§ TASK DETAILS
Take from the data every line in which the word "plusieurs" is found.

§ WORKING DATA
################

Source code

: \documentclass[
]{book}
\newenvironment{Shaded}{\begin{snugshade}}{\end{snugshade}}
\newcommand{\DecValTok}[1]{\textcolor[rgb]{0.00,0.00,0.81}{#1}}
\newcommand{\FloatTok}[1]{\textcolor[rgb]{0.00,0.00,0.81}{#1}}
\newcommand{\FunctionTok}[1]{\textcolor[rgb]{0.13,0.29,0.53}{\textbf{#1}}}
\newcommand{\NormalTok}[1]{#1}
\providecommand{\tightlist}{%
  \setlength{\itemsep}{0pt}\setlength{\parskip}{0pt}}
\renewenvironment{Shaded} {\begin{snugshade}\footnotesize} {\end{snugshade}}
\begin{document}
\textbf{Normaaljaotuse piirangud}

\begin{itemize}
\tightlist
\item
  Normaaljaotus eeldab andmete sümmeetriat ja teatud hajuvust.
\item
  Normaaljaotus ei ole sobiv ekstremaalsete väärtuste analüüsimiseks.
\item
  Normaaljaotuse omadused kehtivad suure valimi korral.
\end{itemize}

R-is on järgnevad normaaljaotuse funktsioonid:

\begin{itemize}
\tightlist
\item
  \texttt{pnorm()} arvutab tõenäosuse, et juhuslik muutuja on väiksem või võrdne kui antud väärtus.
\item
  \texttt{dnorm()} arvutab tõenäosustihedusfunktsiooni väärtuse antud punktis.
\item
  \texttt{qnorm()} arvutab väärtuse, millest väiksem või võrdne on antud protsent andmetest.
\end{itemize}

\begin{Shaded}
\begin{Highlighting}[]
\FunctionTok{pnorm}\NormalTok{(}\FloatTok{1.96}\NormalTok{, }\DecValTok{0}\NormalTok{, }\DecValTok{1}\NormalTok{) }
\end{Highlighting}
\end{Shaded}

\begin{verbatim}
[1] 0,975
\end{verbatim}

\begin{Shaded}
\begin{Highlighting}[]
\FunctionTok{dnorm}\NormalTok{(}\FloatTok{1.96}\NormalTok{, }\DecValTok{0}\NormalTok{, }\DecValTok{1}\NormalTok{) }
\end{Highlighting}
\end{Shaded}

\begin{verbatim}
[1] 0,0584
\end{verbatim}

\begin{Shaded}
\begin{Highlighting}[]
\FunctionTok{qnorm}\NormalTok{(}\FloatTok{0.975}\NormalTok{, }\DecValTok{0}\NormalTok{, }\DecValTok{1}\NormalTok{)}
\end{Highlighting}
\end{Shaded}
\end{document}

################

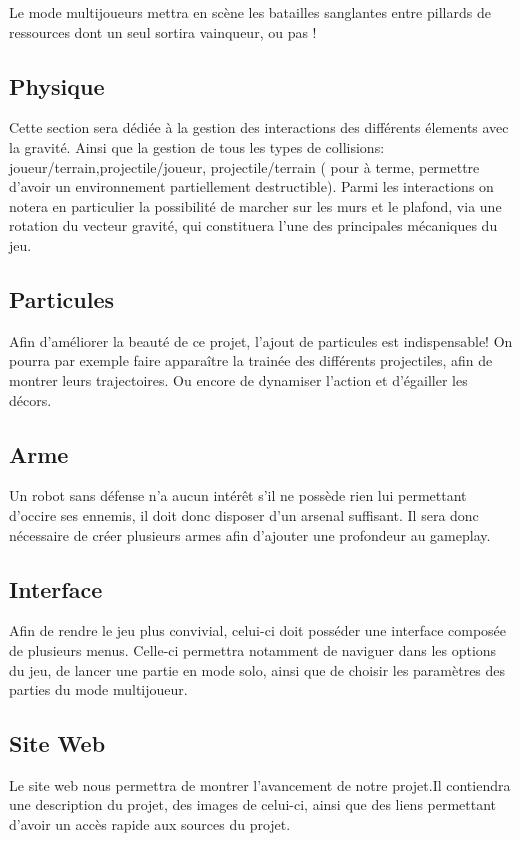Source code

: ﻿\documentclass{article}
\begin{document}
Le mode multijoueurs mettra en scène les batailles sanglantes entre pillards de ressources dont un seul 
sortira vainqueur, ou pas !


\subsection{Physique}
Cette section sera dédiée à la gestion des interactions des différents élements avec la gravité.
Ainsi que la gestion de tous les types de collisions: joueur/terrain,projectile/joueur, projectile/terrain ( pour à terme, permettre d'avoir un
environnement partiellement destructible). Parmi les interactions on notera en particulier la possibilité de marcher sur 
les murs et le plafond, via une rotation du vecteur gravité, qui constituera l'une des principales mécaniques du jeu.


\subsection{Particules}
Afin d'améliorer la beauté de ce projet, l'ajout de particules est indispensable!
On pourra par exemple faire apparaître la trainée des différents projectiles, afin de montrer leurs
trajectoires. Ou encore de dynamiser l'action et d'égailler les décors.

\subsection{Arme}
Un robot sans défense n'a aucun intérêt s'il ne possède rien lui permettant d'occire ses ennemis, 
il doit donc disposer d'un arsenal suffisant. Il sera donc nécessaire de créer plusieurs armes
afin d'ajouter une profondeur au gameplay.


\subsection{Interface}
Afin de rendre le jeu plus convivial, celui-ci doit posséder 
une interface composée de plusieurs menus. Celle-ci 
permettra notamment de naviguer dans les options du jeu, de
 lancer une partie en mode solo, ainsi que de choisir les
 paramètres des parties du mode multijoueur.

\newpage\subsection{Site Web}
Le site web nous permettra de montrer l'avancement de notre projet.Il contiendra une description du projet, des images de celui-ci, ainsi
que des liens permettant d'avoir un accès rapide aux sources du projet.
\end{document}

################

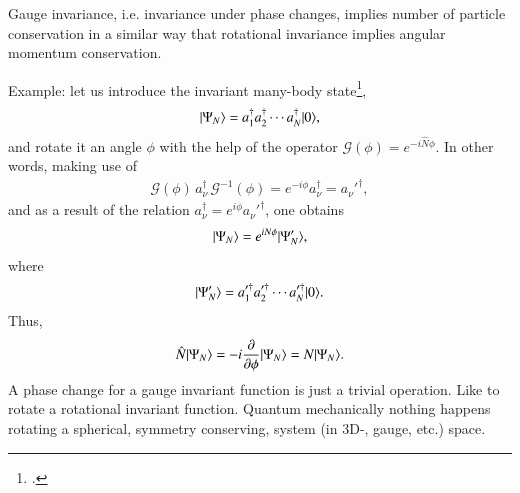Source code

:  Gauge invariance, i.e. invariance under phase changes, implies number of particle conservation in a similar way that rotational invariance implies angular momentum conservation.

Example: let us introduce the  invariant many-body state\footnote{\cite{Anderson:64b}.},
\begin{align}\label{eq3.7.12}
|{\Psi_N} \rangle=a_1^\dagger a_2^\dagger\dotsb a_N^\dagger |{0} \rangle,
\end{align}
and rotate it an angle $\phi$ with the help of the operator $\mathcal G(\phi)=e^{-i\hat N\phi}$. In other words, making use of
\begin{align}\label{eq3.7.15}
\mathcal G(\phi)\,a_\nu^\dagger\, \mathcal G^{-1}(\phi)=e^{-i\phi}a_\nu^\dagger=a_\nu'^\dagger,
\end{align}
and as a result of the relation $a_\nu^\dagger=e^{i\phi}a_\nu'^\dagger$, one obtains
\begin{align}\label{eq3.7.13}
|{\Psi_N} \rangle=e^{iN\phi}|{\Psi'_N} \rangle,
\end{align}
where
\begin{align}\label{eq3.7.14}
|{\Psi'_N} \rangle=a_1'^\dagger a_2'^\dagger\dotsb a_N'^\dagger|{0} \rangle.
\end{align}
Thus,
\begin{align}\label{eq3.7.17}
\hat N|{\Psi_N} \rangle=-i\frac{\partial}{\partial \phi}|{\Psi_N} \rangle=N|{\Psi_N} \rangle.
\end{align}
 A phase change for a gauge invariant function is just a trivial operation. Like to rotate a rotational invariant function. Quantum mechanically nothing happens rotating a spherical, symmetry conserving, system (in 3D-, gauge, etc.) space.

################

§ REPLY TO THE TASK
il doit donc disposer d'un arsenal suffisant. Il sera donc nécessaire de créer plusieurs armes
une interface composée de plusieurs menus. Celle-ci 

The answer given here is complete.